Reading Skills
Reading skills are a range of techniques which allow you to extract information from a text in the most effective way possible and assimilate information quickly.
-
Using active reading techniques to ensure that you keep focused on the material
-
Knowing what you need to know, and reading appropriately
-
Reading at the appropriate depth: skimming, scanning and studying
-
Using a table of contents for reading magazines and newspapers, and clipping interesting articles
-
Understanding how to extract information from different article types
-
Learning how to read junk mail effectively
-
Using indexes, tables of contents and glossaries to help you assimilate technical information.
-
Creating your own table of contents for reviewing subject analyses
-
SQ3R is a formal method of getting the deepest level of understanding possible from a document.
Active Reading
When you are reading it is often useful to highlight, underline and annotate the text as you go on. This emphasises information in your mind, and helps you to review important points after you have finished studying the text.
Active reading helps to keep your mind focused on the material and stops it wandering.
This is obviously only something to do if you own the document!
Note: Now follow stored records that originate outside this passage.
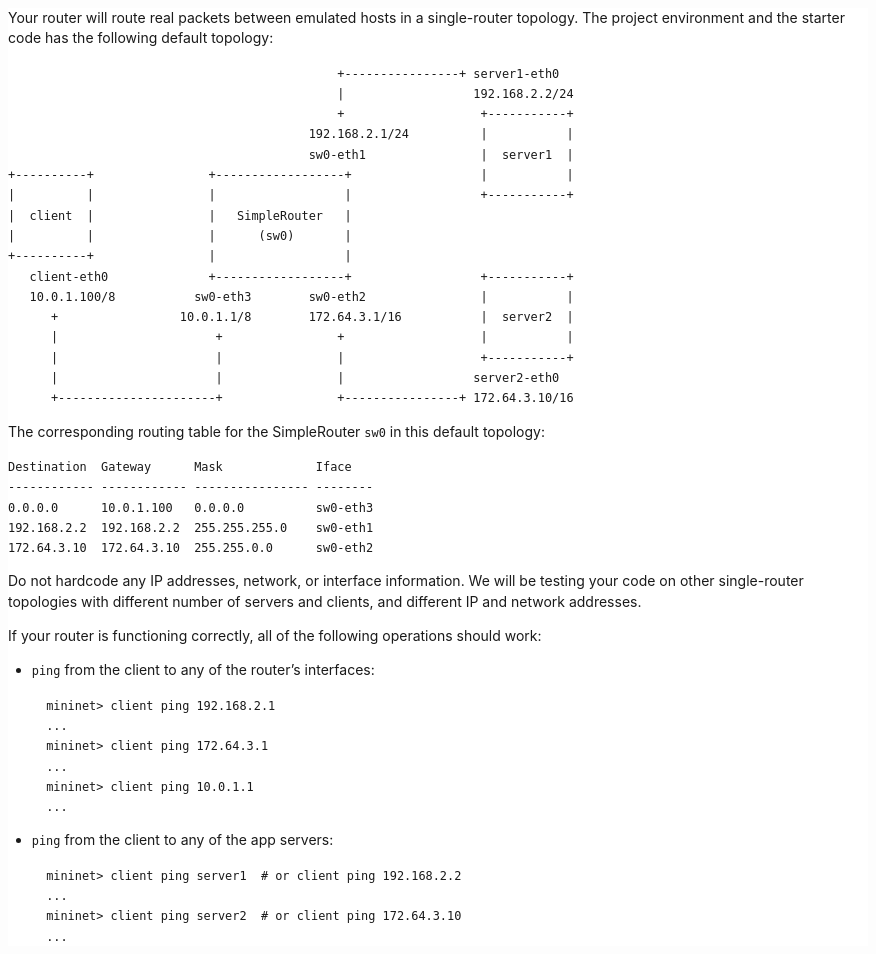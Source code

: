 Your router will route real packets between emulated hosts in a single-router topology. The project environment and the starter code has the following default topology:

                                                  +----------------+ server1-eth0
                                                  |                  192.168.2.2/24
                                                  +                   +-----------+
                                              192.168.2.1/24          |           |
                                              sw0-eth1                |  server1  |
    +----------+                +------------------+                  |           |
    |          |                |                  |                  +-----------+
    |  client  |                |   SimpleRouter   |
    |          |                |      (sw0)       |
    +----------+                |                  |
       client-eth0              +------------------+                  +-----------+
       10.0.1.100/8           sw0-eth3        sw0-eth2                |           |
          +                 10.0.1.1/8        172.64.3.1/16           |  server2  |
          |                      +                +                   |           |
          |                      |                |                   +-----------+
          |                      |                |                  server2-eth0
          +----------------------+                +----------------+ 172.64.3.10/16


The corresponding routing table for the SimpleRouter `sw0` in this default topology:

    Destination  Gateway      Mask             Iface
    ------------ ------------ ---------------- --------
    0.0.0.0      10.0.1.100   0.0.0.0          sw0-eth3
    192.168.2.2  192.168.2.2  255.255.255.0    sw0-eth1
    172.64.3.10  172.64.3.10  255.255.0.0      sw0-eth2


Do not hardcode any IP addresses, network, or interface information. We will be testing your code on other single-router topologies with different number of servers and clients, and different IP and network addresses.

If your router is functioning correctly, all of the following operations should work:

*   `ping` from the client to any of the router’s interfaces:
    
          mininet> client ping 192.168.2.1
          ...
          mininet> client ping 172.64.3.1
          ...
          mininet> client ping 10.0.1.1
          ...
    
*   `ping` from the client to any of the app servers:
    
          mininet> client ping server1  # or client ping 192.168.2.2
          ...
          mininet> client ping server2  # or client ping 172.64.3.10
          ...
If you find that active reading helps significantly, then it may be worth photocopying information in more expensive texts. You can then read and mark the photocopies.
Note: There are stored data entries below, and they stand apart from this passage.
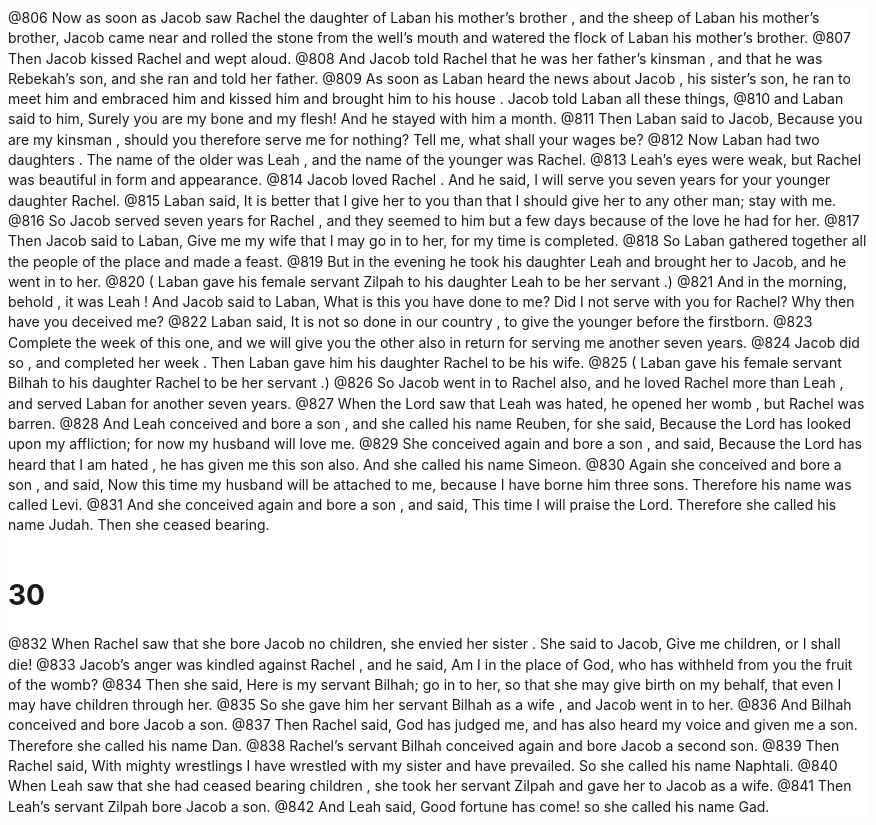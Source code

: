 @806 Now as soon as Jacob saw Rachel the daughter of Laban his mother’s brother , and the sheep of Laban his mother’s brother, Jacob came near and rolled the stone from the well’s mouth and watered the flock of Laban his mother’s brother.
@807 Then Jacob kissed Rachel and wept aloud.
@808 And Jacob told Rachel that he was her father’s kinsman , and that he was Rebekah’s son, and she ran and told her father.
@809 As soon as Laban heard the news about Jacob , his sister’s son, he ran to meet him and embraced him and kissed him and brought him to his house . Jacob told Laban all these things,
@810 and Laban said to him, Surely you are my bone and my flesh! And he stayed with him a month.
@811 Then Laban said to Jacob, Because you are my kinsman , should you therefore serve me for nothing? Tell me, what shall your wages be?
@812 Now Laban had two daughters . The name of the older was Leah , and the name of the younger was Rachel.
@813 Leah’s eyes were weak, but Rachel was beautiful in form and appearance.
@814 Jacob loved Rachel . And he said, I will serve you seven years for your younger daughter Rachel.
@815 Laban said, It is better that I give her to you than that I should give her to any other man; stay with me.
@816 So Jacob served seven years for Rachel , and they seemed to him but a few days because of the love he had for her.
@817 Then Jacob said to Laban, Give me my wife that I may go in to her, for my time is completed.
@818 So Laban gathered together all the people of the place and made a feast.
@819 But in the evening he took his daughter Leah and brought her to Jacob, and he went in to her.
@820 ( Laban gave his female servant Zilpah to his daughter Leah to be her servant .)
@821 And in the morning, behold , it was Leah ! And Jacob said to Laban, What is this you have done to me? Did I not serve with you for Rachel? Why then have you deceived me?
@822 Laban said, It is not so done in our country , to give the younger before the firstborn.
@823 Complete the week of this one, and we will give you the other also in return for serving me another seven years.
@824 Jacob did so , and completed her week . Then Laban gave him his daughter Rachel to be his wife.
@825 ( Laban gave his female servant Bilhah to his daughter Rachel to be her servant .)
@826 So Jacob went in to Rachel also, and he loved Rachel more than Leah , and served Laban for another seven years.
@827 When the Lord saw that Leah was hated, he opened her womb , but Rachel was barren.
@828 And Leah conceived and bore a son , and she called his name Reuben, for she said, Because the Lord has looked upon my affliction; for now my husband will love me.
@829 She conceived again and bore a son , and said, Because the Lord has heard that I am hated , he has given me this son also. And she called his name Simeon.
@830 Again she conceived and bore a son , and said, Now this time my husband will be attached to me, because I have borne him three sons. Therefore his name was called Levi.
@831 And she conceived again and bore a son , and said, This time I will praise the Lord. Therefore she called his name Judah. Then she ceased bearing.

# 30
@832 When Rachel saw that she bore Jacob no children, she envied her sister . She said to Jacob, Give me children, or I shall die!
@833 Jacob’s anger was kindled against Rachel , and he said, Am I in the place of God, who has withheld from you the fruit of the womb?
@834 Then she said, Here is my servant Bilhah; go in to her, so that she may give birth on my behalf, that even I may have children through her.
@835 So she gave him her servant Bilhah as a wife , and Jacob went in to her.
@836 And Bilhah conceived and bore Jacob a son.
@837 Then Rachel said, God has judged me, and has also heard my voice and given me a son. Therefore she called his name Dan.
@838 Rachel’s servant Bilhah conceived again and bore Jacob a second son.
@839 Then Rachel said, With mighty wrestlings I have wrestled with my sister and have prevailed. So she called his name Naphtali.
@840 When Leah saw that she had ceased bearing children , she took her servant Zilpah and gave her to Jacob as a wife.
@841 Then Leah’s servant Zilpah bore Jacob a son.
@842 And Leah said, Good fortune has come! so she called his name Gad.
Knowing What You Want to Know
The most important thing to know is the goal of your study - what do you want to know after reading the text? Once you know this you can examine the text to see whether it is going to move you towards the goal.
An easy way of doing this is to look at the introduction and the chapter headings or check the number of entries in the index.
The introduction should let you know who the book is targeted at and what it seeks to achieve, while the chapter headings will show an overall view of the structure of the subject. The index gives you precise listings of where and how often your topic is mentioned,
While you are looking at the text, ask yourself if it is targeted at you, or assumes too much or too little knowledge. Would other material meet your needs more closely?
Knowing How Deeply to Study the Material
Where you only need the shallowest knowledge of the subject, you can skim the material. Here you read only chapter headings, introductions and summaries.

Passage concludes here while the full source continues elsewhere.